*TASK ITEM*
Below are the records; repeat them in full, exactly.

(Plain-text document sources)
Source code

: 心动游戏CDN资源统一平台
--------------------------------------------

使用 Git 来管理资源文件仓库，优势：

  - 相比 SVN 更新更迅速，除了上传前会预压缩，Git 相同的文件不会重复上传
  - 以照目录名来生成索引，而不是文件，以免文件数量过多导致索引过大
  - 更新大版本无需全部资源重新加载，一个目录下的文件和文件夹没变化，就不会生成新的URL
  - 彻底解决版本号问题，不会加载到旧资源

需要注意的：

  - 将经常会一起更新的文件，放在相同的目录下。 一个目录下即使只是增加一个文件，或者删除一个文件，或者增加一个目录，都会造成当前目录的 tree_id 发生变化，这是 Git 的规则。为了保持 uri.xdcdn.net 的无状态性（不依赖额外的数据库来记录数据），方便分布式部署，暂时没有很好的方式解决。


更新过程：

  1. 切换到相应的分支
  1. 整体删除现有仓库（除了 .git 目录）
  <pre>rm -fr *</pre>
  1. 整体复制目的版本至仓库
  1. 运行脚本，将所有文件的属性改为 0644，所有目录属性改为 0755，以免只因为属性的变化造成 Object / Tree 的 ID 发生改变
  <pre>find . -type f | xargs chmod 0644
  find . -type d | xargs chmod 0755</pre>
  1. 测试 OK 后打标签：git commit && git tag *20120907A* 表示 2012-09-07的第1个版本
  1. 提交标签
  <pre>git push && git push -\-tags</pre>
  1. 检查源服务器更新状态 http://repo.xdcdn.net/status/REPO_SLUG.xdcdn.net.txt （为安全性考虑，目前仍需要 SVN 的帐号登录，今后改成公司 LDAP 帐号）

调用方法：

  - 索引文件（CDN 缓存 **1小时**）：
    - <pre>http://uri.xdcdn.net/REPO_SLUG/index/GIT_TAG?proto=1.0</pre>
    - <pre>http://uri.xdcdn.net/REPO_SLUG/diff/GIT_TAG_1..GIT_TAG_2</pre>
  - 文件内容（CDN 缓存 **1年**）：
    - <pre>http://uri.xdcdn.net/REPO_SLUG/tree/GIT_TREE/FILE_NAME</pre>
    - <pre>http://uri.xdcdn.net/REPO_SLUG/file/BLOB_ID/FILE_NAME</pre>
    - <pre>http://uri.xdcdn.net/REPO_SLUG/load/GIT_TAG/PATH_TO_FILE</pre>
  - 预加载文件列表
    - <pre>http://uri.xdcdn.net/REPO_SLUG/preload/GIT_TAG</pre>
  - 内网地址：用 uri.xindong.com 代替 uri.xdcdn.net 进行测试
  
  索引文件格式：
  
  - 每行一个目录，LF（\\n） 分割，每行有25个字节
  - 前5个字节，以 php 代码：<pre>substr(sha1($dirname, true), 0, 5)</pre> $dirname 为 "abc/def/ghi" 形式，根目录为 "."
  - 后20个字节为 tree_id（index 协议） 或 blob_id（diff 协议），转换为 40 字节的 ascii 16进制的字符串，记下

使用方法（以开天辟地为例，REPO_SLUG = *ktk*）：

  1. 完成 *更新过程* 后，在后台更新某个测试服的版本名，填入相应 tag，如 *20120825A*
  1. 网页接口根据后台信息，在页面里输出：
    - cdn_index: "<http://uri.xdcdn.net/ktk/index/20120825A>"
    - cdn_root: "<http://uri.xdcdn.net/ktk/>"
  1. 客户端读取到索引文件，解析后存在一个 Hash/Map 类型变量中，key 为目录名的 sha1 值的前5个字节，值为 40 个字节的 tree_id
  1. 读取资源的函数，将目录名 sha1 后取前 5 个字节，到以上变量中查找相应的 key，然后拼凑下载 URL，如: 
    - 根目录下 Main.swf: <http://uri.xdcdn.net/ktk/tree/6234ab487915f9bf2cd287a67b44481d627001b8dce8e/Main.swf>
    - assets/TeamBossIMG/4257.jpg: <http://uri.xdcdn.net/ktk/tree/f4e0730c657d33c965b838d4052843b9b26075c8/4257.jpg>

*ANSWER TO THIS TASK*
Source code

: 心动游戏CDN资源统一平台
--------------------------------------------

使用 Git 来管理资源文件仓库，优势：

  - 相比 SVN 更新更迅速，除了上传前会预压缩，Git 相同的文件不会重复上传
  - 以照目录名来生成索引，而不是文件，以免文件数量过多导致索引过大
  - 更新大版本无需全部资源重新加载，一个目录下的文件和文件夹没变化，就不会生成新的URL
  - 彻底解决版本号问题，不会加载到旧资源

需要注意的：

  - 将经常会一起更新的文件，放在相同的目录下。 一个目录下即使只是增加一个文件，或者删除一个文件，或者增加一个目录，都会造成当前目录的 tree_id 发生变化，这是 Git 的规则。为了保持 uri.xdcdn.net 的无状态性（不依赖额外的数据库来记录数据），方便分布式部署，暂时没有很好的方式解决。


更新过程：

  1. 切换到相应的分支
  1. 整体删除现有仓库（除了 .git 目录）
  <pre>rm -fr *</pre>
  1. 整体复制目的版本至仓库
  1. 运行脚本，将所有文件的属性改为 0644，所有目录属性改为 0755，以免只因为属性的变化造成 Object / Tree 的 ID 发生改变
  <pre>find . -type f | xargs chmod 0644
  find . -type d | xargs chmod 0755</pre>
  1. 测试 OK 后打标签：git commit && git tag *20120907A* 表示 2012-09-07的第1个版本
  1. 提交标签
  <pre>git push && git push -\-tags</pre>
  1. 检查源服务器更新状态 http://repo.xdcdn.net/status/REPO_SLUG.xdcdn.net.txt （为安全性考虑，目前仍需要 SVN 的帐号登录，今后改成公司 LDAP 帐号）

调用方法：

  - 索引文件（CDN 缓存 **1小时**）：
    - <pre>http://uri.xdcdn.net/REPO_SLUG/index/GIT_TAG?proto=1.0</pre>
    - <pre>http://uri.xdcdn.net/REPO_SLUG/diff/GIT_TAG_1..GIT_TAG_2</pre>
  - 文件内容（CDN 缓存 **1年**）：
    - <pre>http://uri.xdcdn.net/REPO_SLUG/tree/GIT_TREE/FILE_NAME</pre>
    - <pre>http://uri.xdcdn.net/REPO_SLUG/file/BLOB_ID/FILE_NAME</pre>
    - <pre>http://uri.xdcdn.net/REPO_SLUG/load/GIT_TAG/PATH_TO_FILE</pre>
  - 预加载文件列表
    - <pre>http://uri.xdcdn.net/REPO_SLUG/preload/GIT_TAG</pre>
  - 内网地址：用 uri.xindong.com 代替 uri.xdcdn.net 进行测试
  
  索引文件格式：
  
  - 每行一个目录，LF（\\n） 分割，每行有25个字节
  - 前5个字节，以 php 代码：<pre>substr(sha1($dirname, true), 0, 5)</pre> $dirname 为 "abc/def/ghi" 形式，根目录为 "."
  - 后20个字节为 tree_id（index 协议） 或 blob_id（diff 协议），转换为 40 字节的 ascii 16进制的字符串，记下

使用方法（以开天辟地为例，REPO_SLUG = *ktk*）：

  1. 完成 *更新过程* 后，在后台更新某个测试服的版本名，填入相应 tag，如 *20120825A*
  1. 网页接口根据后台信息，在页面里输出：
    - cdn_index: "<http://uri.xdcdn.net/ktk/index/20120825A>"
    - cdn_root: "<http://uri.xdcdn.net/ktk/>"
  1. 客户端读取到索引文件，解析后存在一个 Hash/Map 类型变量中，key 为目录名的 sha1 值的前5个字节，值为 40 个字节的 tree_id
  1. 读取资源的函数，将目录名 sha1 后取前 5 个字节，到以上变量中查找相应的 key，然后拼凑下载 URL，如: 
    - 根目录下 Main.swf: <http://uri.xdcdn.net/ktk/tree/6234ab487915f9bf2cd287a67b44481d627001b8dce8e/Main.swf>
    - assets/TeamBossIMG/4257.jpg: <http://uri.xdcdn.net/ktk/tree/f4e0730c657d33c965b838d4052843b9b26075c8/4257.jpg>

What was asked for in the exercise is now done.